The cost of keeping the building open 24 hours a day for eight months of the year (it will not be open for extended hours in the summer) is approximately $200,000, according to a preliminary estimate, said Gerald Beasley, the university librarian and a main architect of the Library Project. The cost of the entire 10-year run for the project, which is funded by students and also goes toward purchasing more textbooks, course packs and laptops, costs around $680,000 each year, he said.
Beasley said he wasn’t surprised by the low turnout. “I don’t think we’ve had a lot of time to market it, and it’s a quiet period of term,” he said. “On the other hand, what I’m pretty convinced of is that there are very few students who won’t want at some time to get into the library in the middle of the night.”

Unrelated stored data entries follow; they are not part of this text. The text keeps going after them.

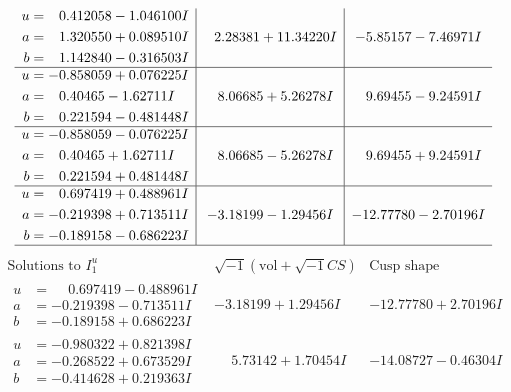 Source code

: \documentclass[1p]{elsarticle_modified}
\theoremstyle{definition}
\newcommand{\I}{\sqrt{-1}}
\begin{document}
$$\begin{array}{c|c|c}
\begin{aligned}
u &= \phantom{-}0.412058 - 1.046100 I \\
a &= \phantom{-}1.320550 + 0.089510 I \\
b &= \phantom{-}1.142840 - 0.316503 I\end{aligned}
 & \phantom{-}2.28381 + 11.34220 I & -5.85157 - 7.46971 I \\ \hline\begin{aligned}
u &= -0.858059 + 0.076225 I \\
a &= \phantom{-}0.40465 - 1.62711 I \\
b &= \phantom{-}0.221594 - 0.481448 I\end{aligned}
 & \phantom{-}8.06685 + 5.26278 I & \phantom{-}9.69455 - 9.24591 I \\ \hline\begin{aligned}
u &= -0.858059 - 0.076225 I \\
a &= \phantom{-}0.40465 + 1.62711 I \\
b &= \phantom{-}0.221594 + 0.481448 I\end{aligned}
 & \phantom{-}8.06685 - 5.26278 I & \phantom{-}9.69455 + 9.24591 I \\ \hline\begin{aligned}
u &= \phantom{-}0.697419 + 0.488961 I \\
a &= -0.219398 + 0.713511 I \\
b &= -0.189158 - 0.686223 I\end{aligned}
 & -3.18199 - 1.29456 I & -12.77780 - 2.70196 I\\
 \hline 
 \end{array}$$\newpage$$\begin{array}{c|c|c}  
\text{Solutions to }I^u_{1}& \I (\text{vol} + \sqrt{-1}CS) & \text{Cusp shape}\\
 \hline 
\begin{aligned}
u &= \phantom{-}0.697419 - 0.488961 I \\
a &= -0.219398 - 0.713511 I \\
b &= -0.189158 + 0.686223 I\end{aligned}
 & -3.18199 + 1.29456 I & -12.77780 + 2.70196 I \\ \hline\begin{aligned}
u &= -0.980322 + 0.821398 I \\
a &= -0.268522 + 0.673529 I \\
b &= -0.414628 + 0.219363 I\end{aligned}
 & \phantom{-}5.73142 + 1.70454 I & -14.08727 - 0.46304 I \\ \hline\begin{aligned}

\end{aligned}
\end{array}$$
\end{document}
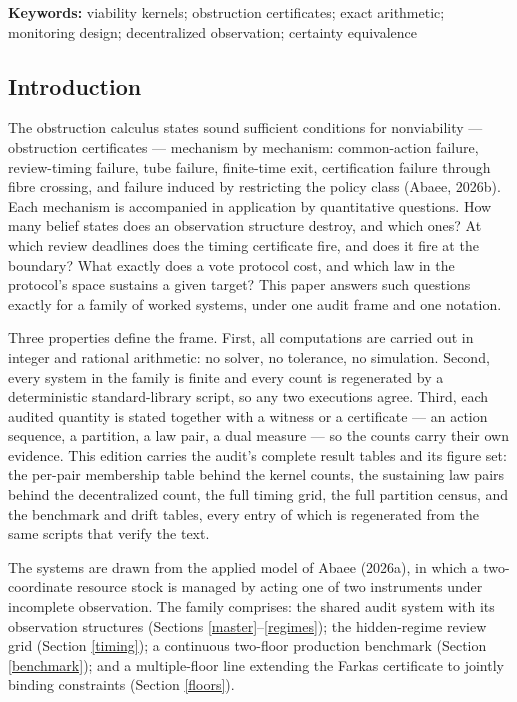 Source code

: \documentclass[10pt,twocolumn]{article}
\theoremstyle{definition}
\begin{document}
\textbf{Keywords:} viability kernels; obstruction certificates; exact
arithmetic; monitoring design; decentralized observation; certainty
equivalence

\subsection{Introduction}\label{introduction}

The obstruction calculus states sound sufficient conditions for
nonviability --- obstruction certificates --- mechanism by mechanism:
common-action failure, review-timing failure, tube failure, finite-time
exit, certification failure through fibre crossing, and failure induced
by restricting the policy class (Abaee, 2026b). Each mechanism is
accompanied in application by quantitative questions. How many belief
states does an observation structure destroy, and which ones? At which
review deadlines does the timing certificate fire, and does it fire at
the boundary? What exactly does a vote protocol cost, and which law in
the protocol's space sustains a given target? This paper answers such
questions exactly for a family of worked systems, under one audit frame
and one notation.

Three properties define the frame. First, all computations are carried
out in integer and rational arithmetic: no solver, no tolerance, no
simulation. Second, every system in the family is finite and every count
is regenerated by a deterministic standard-library script, so any two
executions agree. Third, each audited quantity is stated together with a
witness or a certificate --- an action sequence, a partition, a law
pair, a dual measure --- so the counts carry their own evidence. This
edition carries the audit's complete result tables and its figure set:
the per-pair membership table behind the kernel counts, the sustaining
law pairs behind the decentralized count, the full timing grid, the full
partition census, and the benchmark and drift tables, every entry of
which is regenerated from the same scripts that verify the text.

The systems are drawn from the applied model of Abaee (2026a), in which
a two-coordinate resource stock is managed by acting one of two
instruments under incomplete observation. The family comprises: the
shared audit system with its observation structures (Sections
\ref{master}--\ref{regimes}); the hidden-regime review grid (Section
\ref{timing}); a continuous two-floor production benchmark (Section
\ref{benchmark}); and a multiple-floor line extending the Farkas
certificate to jointly binding constraints (Section \ref{floors}).
\end{document}
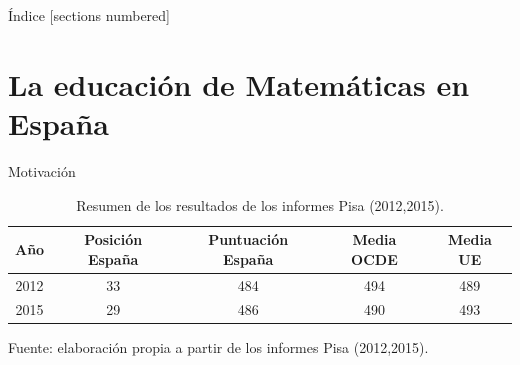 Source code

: \documentclass[10pt,notes,compress,usetitleprogressbar,aspectratio=1610]{beamer}
\title{\titulo}
\subtitle{\TFM}
\author{Víctor de Juan Sanz}
\date{Julio 2017}
\institute{}
\begin{document}
\maketitle

\begin{frame}{Índice}
	[sections numbered]
	\tableofcontents[hideallsubsections]
\end{frame}


\section{La educación de Matemáticas en España}
\note{}


\begin{frame}{Motivación}
	\note{}
		\begin{table}[hbtp]
		\centering
		\caption{Resumen de los resultados de los informes Pisa (2012,2015).}
		\label{tbl::ResumenPisa}
		\begin{tabular}{c|cccc}
		Año & Posición España & Puntuación España & Media OCDE & Media UE\\\hline
		2012 & 33 & 484 & 494 & 489\\
		2015 & 29 & 486 & 490 & 493
		\end{tabular}
		\vspace{0.3cm}

		\small{Fuente: elaboración propia a partir de los informes Pisa (2012,2015).}
		\end{table}

\end{frame}
\end{document}
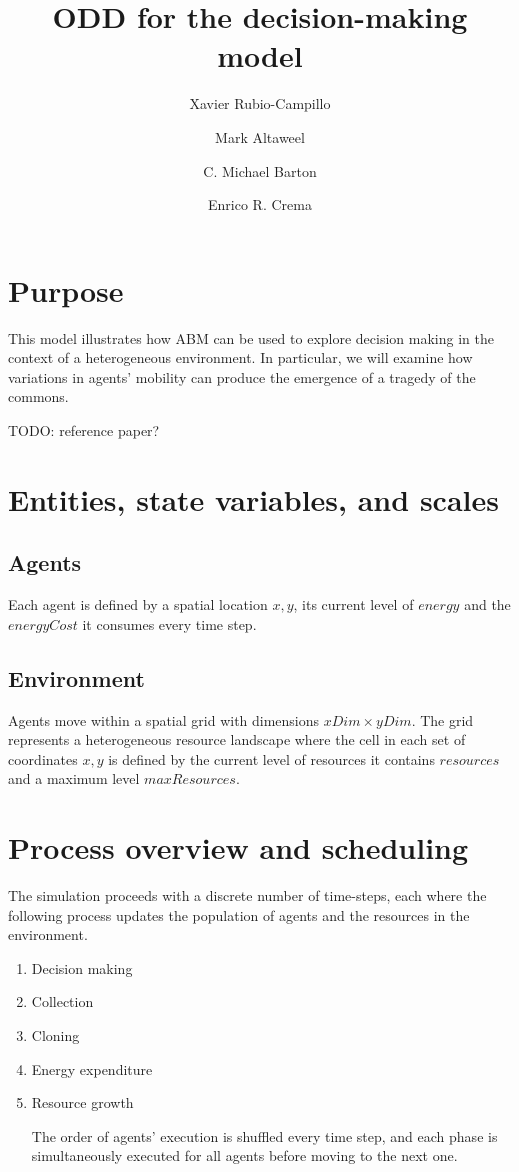 \documentclass[11pt,a4paper,twocolumn,notitlepage]{article}
\begin{document}
\title{ODD for the decision-making model}
\author{Xavier Rubio-Campillo \and Mark Altaweel \and C. Michael Barton \and Enrico R. Crema}
\maketitle

\section{Purpose}

This model illustrates how ABM can be used to explore decision making in the context of a heterogeneous environment. In particular, we will examine how variations in agents' mobility can produce the emergence of a tragedy of the commons.

TODO: reference paper?

\section{Entities, state variables, and scales}
\subsection{Agents}

Each agent is defined by a spatial location $x,y$, its current level of $energy$ and the $energyCost$ it consumes every time step.

\subsection{Environment}

Agents move within a spatial grid with dimensions $xDim \times yDim$. The grid represents a heterogeneous resource landscape where the cell in each set of coordinates $x,y$ is defined by the current level of resources it contains $resources$ and a maximum level $maxResources$. 

\section{Process overview and scheduling}

The simulation proceeds with a discrete number of time-steps, each where the following process updates the population of agents and the resources in the environment.

\begin{enumerate}
\item{Decision making}
\item{Collection}
\item{Cloning}
\item{Energy expenditure}
\item{Resource growth}

The order of agents' execution is shuffled every time step, and each phase is simultaneously executed for all agents before moving to the next one.

\end{enumerate}
\end{document}
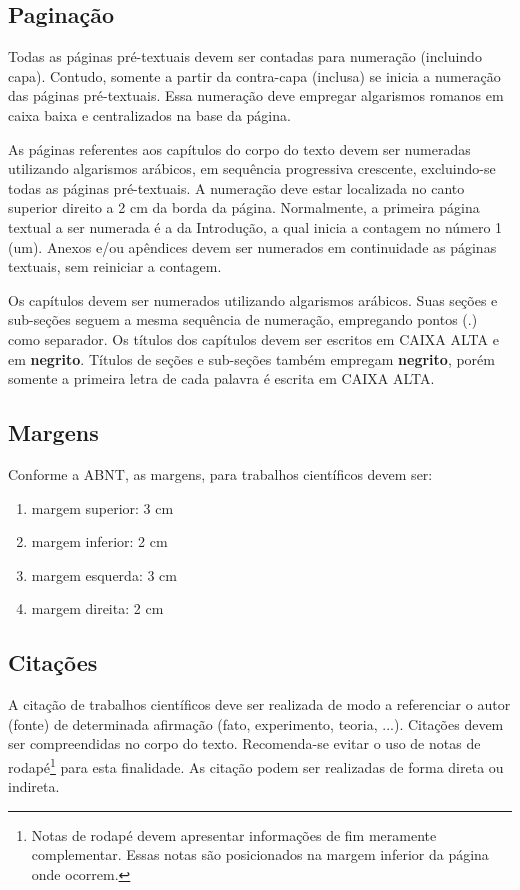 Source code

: \subsection{Paginação}

Todas as páginas pré-textuais devem ser contadas para numeração (incluindo capa). Contudo, somente a partir da contra-capa (inclusa) se inicia a numeração das páginas pré-textuais. Essa numeração deve empregar algarismos romanos em caixa baixa e centralizados na base da página.

As páginas referentes aos capítulos do corpo do texto devem ser numeradas utilizando algarismos arábicos, em sequência progressiva crescente, excluindo-se todas as páginas pré-textuais. A numeração deve estar localizada no canto superior direito a 2 cm da borda da página. Normalmente, a primeira página textual a ser numerada é a da Introdução, a qual inicia a contagem no número 1 (um). Anexos e/ou apêndices devem ser numerados em continuidade as páginas textuais, sem reiniciar a contagem.

Os capítulos devem ser numerados utilizando algarismos arábicos. Suas seções e sub-seções seguem a mesma sequência de numeração, empregando pontos (.) como separador. Os títulos dos capítulos devem ser escritos em CAIXA ALTA e em \textbf{negrito}. Títulos de seções e sub-seções também empregam \textbf{negrito}, porém somente a primeira letra de cada palavra é escrita em CAIXA ALTA.

\subsection{Margens}

Conforme a ABNT, as margens, para trabalhos científicos devem ser:
	
\begin{enumerate}[label = {\alph*}) ,itemindent = 0.8 cm]
	\item margem superior: 3 cm
	\item margem inferior: 2 cm
	\item margem esquerda: 3 cm
	\item margem direita: 2 cm
\end{enumerate}

\subsection{Citações}

A citação de trabalhos científicos deve ser realizada de modo a referenciar o autor (fonte) de determinada afirmação (fato, experimento, teoria, ...). Citações devem ser compreendidas no corpo do texto. Recomenda-se evitar o uso de notas de rodapé\footnote{Notas de rodapé devem apresentar informações de fim meramente complementar. Essas notas são posicionados na margem inferior da página onde ocorrem.} para esta finalidade. As citação podem ser realizadas de forma direta ou indireta.

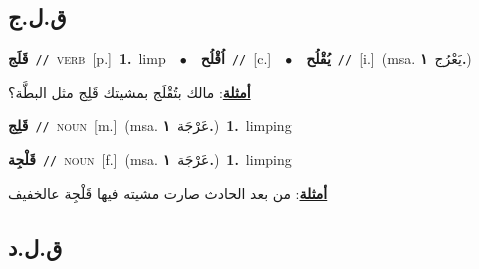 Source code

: \documentclass[10pt,a4paper,twoside]{article} %
\begin{document}
\begin{multicols}{2}
\vspace{-3mm}
\subsection*{\color{blue}\foreignlanguage{arabic}{ق.ل.ج}\color{blue}{}} 

{\setlength\topsep{0pt}\textbf{\foreignlanguage{arabic}{قَلَج}}\ {\color{gray}\texttt{//}\color{black}}\ \textsc{verb}\ [p.]\ \textbf{1.}~limp\ \ $\bullet$\ \ \setlength\topsep{0pt}\textbf{\foreignlanguage{arabic}{اُقْلُح}}\ {\color{gray}\texttt{//}\color{black}}\ [c.]\ \ $\bullet$\ \ \setlength\topsep{0pt}\textbf{\foreignlanguage{arabic}{يُقْلُح}}\ {\color{gray}\texttt{//}\color{black}}\ [i.]\ \color{gray}(msa. \foreignlanguage{arabic}{يَعْرُج}~\foreignlanguage{arabic}{\textbf{١.}})\color{black}\  \begin{flushright}\color{gray}\foreignlanguage{arabic}{\textbf{\underline{\foreignlanguage{arabic}{أمثلة}}}: مالك بتُقْلَج بمشيتك قَلِج مثل البطَّة؟}\end{flushright}\color{black}} \vspace{2mm}

{\setlength\topsep{0pt}\textbf{\foreignlanguage{arabic}{قَلِج}}\ {\color{gray}\texttt{//}\color{black}}\ \textsc{noun}\ [m.]\ \color{gray}(msa. \foreignlanguage{arabic}{عَرْجَة}~\foreignlanguage{arabic}{\textbf{١.}})\color{black}\ \textbf{1.}~limping\ } \vspace{2mm}

{\setlength\topsep{0pt}\textbf{\foreignlanguage{arabic}{قَلْجِة}}\ {\color{gray}\texttt{//}\color{black}}\ \textsc{noun}\ [f.]\ \color{gray}(msa. \foreignlanguage{arabic}{عَرْجَة}~\foreignlanguage{arabic}{\textbf{١.}})\color{black}\ \textbf{1.}~limping\  \begin{flushright}\color{gray}\foreignlanguage{arabic}{\textbf{\underline{\foreignlanguage{arabic}{أمثلة}}}: من بعد الحادث صارت مشيته فيها قَلْجِة عالخفيف}\end{flushright}\color{black}} \vspace{2mm}

\vspace{-3mm}
\subsection*{\color{blue}\foreignlanguage{arabic}{ق.ل.د}\color{blue}{}} 


\end{multicols}
\end{document}
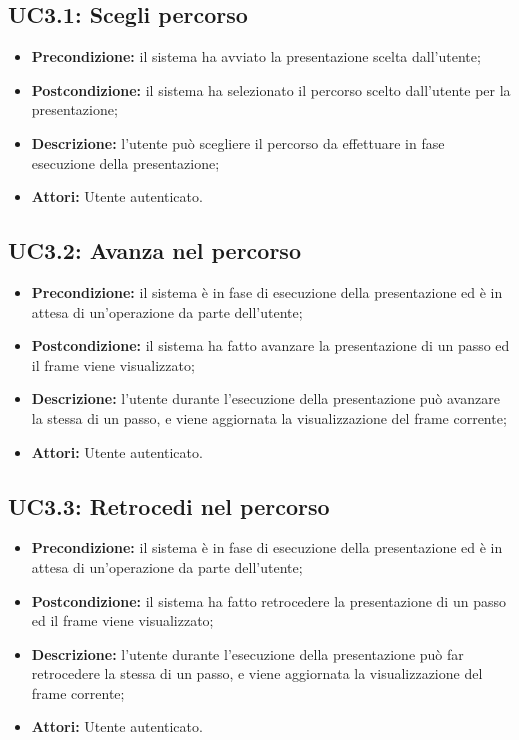 \subsection{ UC3.1: Scegli percorso}

\begin{itemize}
	\item \textbf{Precondizione:} il sistema ha avviato la presentazione scelta dall'utente;
	\item \textbf{Postcondizione:} il sistema ha selezionato il percorso scelto dall'utente per la presentazione;
	\item \textbf{Descrizione:} l'utente può scegliere il percorso da effettuare in fase esecuzione della presentazione;
	\item \textbf{Attori:} Utente autenticato.
\end{itemize}
\subsection{ UC3.2: Avanza nel percorso}

\begin{itemize}
	\item \textbf{Precondizione:} il sistema è in fase di esecuzione della presentazione ed è in attesa di un'operazione da parte dell'utente;
	\item \textbf{Postcondizione:} il sistema ha fatto avanzare la presentazione di un passo ed il frame viene visualizzato;
	\item \textbf{Descrizione:} l'utente durante l'esecuzione della presentazione può avanzare la stessa di un passo, e viene aggiornata la visualizzazione del frame corrente;
	\item \textbf{Attori:} Utente autenticato.
\end{itemize}
\subsection{ UC3.3: Retrocedi nel percorso}

\begin{itemize}
	\item \textbf{Precondizione:} il sistema è in fase di esecuzione della presentazione ed è in attesa di un'operazione da parte dell'utente;
	\item \textbf{Postcondizione:} il sistema ha fatto retrocedere la presentazione di un passo ed il frame viene visualizzato;
	\item \textbf{Descrizione:} l'utente durante l'esecuzione della presentazione può far retrocedere la stessa di un passo, e viene aggiornata la visualizzazione del frame corrente;
	\item \textbf{Attori:} Utente autenticato.
\end{itemize}
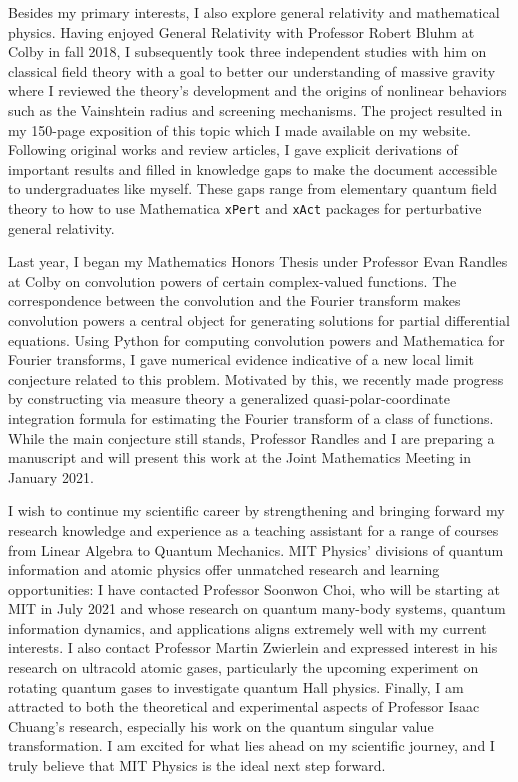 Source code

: \documentclass[12pt]{article}
\begin{document}
Besides my primary interests, I also explore general relativity and mathematical physics. Having enjoyed General Relativity with Professor Robert Bluhm at Colby in fall 2018, I subsequently took three independent studies with him on classical field theory with a goal to better our understanding of massive gravity where I reviewed the theory's development and the origins of nonlinear behaviors such as the Vainshtein radius and screening mechanisms. The project resulted in my 150-page exposition of this topic which I made available on my website. Following original works and review articles, I gave explicit derivations of important results and filled in knowledge gaps to make the document accessible to undergraduates like myself. These gaps range from elementary quantum field theory to how to use Mathematica \texttt{xPert} and \texttt{xAct} packages for perturbative general relativity. \\ \vspace{-10pt}

Last year, I began my Mathematics Honors Thesis under Professor Evan Randles at Colby on convolution powers of certain complex-valued functions. The correspondence between the convolution and the Fourier transform makes convolution powers a central object for generating solutions for partial differential equations. Using Python for computing convolution powers and Mathematica for Fourier transforms, I gave numerical evidence indicative of a new local limit conjecture related to this problem. Motivated by this, we recently made progress by constructing via measure theory a generalized quasi-polar-coordinate integration formula for estimating the Fourier transform of a class of functions. While the main conjecture still stands, Professor Randles and I are preparing a manuscript and will present this work at the Joint Mathematics Meeting in January 2021. \\ \vspace{-10pt}

I wish to continue my scientific career by strengthening and bringing forward my research knowledge and experience as a teaching assistant for a range of courses from Linear Algebra to Quantum Mechanics. MIT Physics' divisions of quantum information and atomic physics offer unmatched research and learning opportunities: I have contacted Professor Soonwon Choi, who will be starting at MIT in July 2021 and whose research on quantum many-body systems, quantum information dynamics, and applications aligns extremely well with my current interests. I also contact Professor Martin Zwierlein and expressed interest in his research on ultracold atomic gases, particularly the upcoming experiment on rotating quantum gases to investigate quantum Hall physics. Finally, I am attracted to both the theoretical and experimental aspects of Professor Isaac Chuang's research, especially his work on the quantum singular value transformation. I am excited for what lies ahead on my scientific journey, and I truly believe that MIT Physics is the ideal next step forward.   \\ 
\end{document}
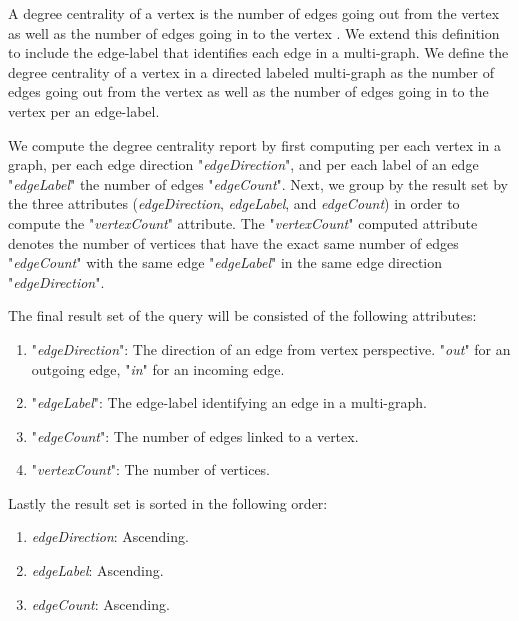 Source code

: {A degree centrality of a vertex is the number of edges going out from the vertex as well as the number of edges going in to the vertex \cite{newman2008mathematics}. We extend this definition to include the edge-label that identifies each edge in a multi-graph. We  define the degree centrality of a vertex in a directed labeled multi-graph as the number of edges going out from the vertex as well as the number of edges going in to the vertex per an edge-label. 

We compute the degree centrality report by first computing per each vertex in a graph, per each edge direction "\textit{edgeDirection}", and per each label of an edge "\textit{edgeLabel}" the number of edges "\textit{edgeCount}". Next, we group by the result set by the three attributes (\textit{edgeDirection}, \textit{edgeLabel}, and \textit{edgeCount}) in order to compute the "\textit{vertexCount}" attribute. The "\textit{vertexCount}" computed attribute denotes the number of vertices that have the exact same number of edges "\textit{edgeCount}" with the same edge "\textit{edgeLabel}" in the same edge direction "\textit{edgeDirection}".

The final result set of the query will be consisted of the following attributes:

\begin{enumerate}

\item "\textit{edgeDirection}": The direction of an edge from vertex perspective. "\textit{out}" for an outgoing edge, "\textit{in}" for an incoming edge.
\item "\textit{edgeLabel}": The edge-label identifying an edge in a multi-graph.
\item "\textit{edgeCount}": The number of edges linked to a vertex.
\item "\textit{vertexCount}": The number of vertices.

\end{enumerate}

Lastly the result set is sorted in the following order:

\begin{enumerate}

\item \textit{edgeDirection}: Ascending.
\item \textit{edgeLabel}: Ascending.
\item \textit{edgeCount}: Ascending.

\end{enumerate}

}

Despite a lack of student interest thus far, campus security guard Das Krishna said the new library hours have attracted another demographic 8212; the homeless.
“There was this guy, and he was claiming he was a doctor and was a student here, but he was in his 70s,” Krishna said early Wednesday morning. “We caught him sleeping here yesterday. We caught him again today. We had another homeless guy sleeping in the lobby, too.”
Krishna said security guards probably wouldn’t ask sleeping students to leave, although they would be kicked out if they were inebriated.
Despite the trouble the project is having getting off the ground, Beasley said the cost is well worth it.

“I believe Concordia will be a beacon in Canada on how to treat students, by providing these kinds of services. I don’t know of any other academic library in Canada that provides this.”
The handful of students present in the early hours of the morning seemed to agree. Billy Richards, in human relations, who was at Webster because he didn’t have Internet access at home, said it helped him. “It’s a good idea. It’s just [empty] because it’s the beginning of term.”
Another student, Ojike Wosu, agreed. “Absolutely,” said the math and chemistry student, when asked if he thought the project was good initiative. “There’s not a lot of students now, but there will be during exam time.”
Until then, even the security guards are finding the nights a little too uneventful. “Well usually, when it’s very active, it’s less boring. Now its just very quiet,” said Krishna, in the middle of his ten hour shift.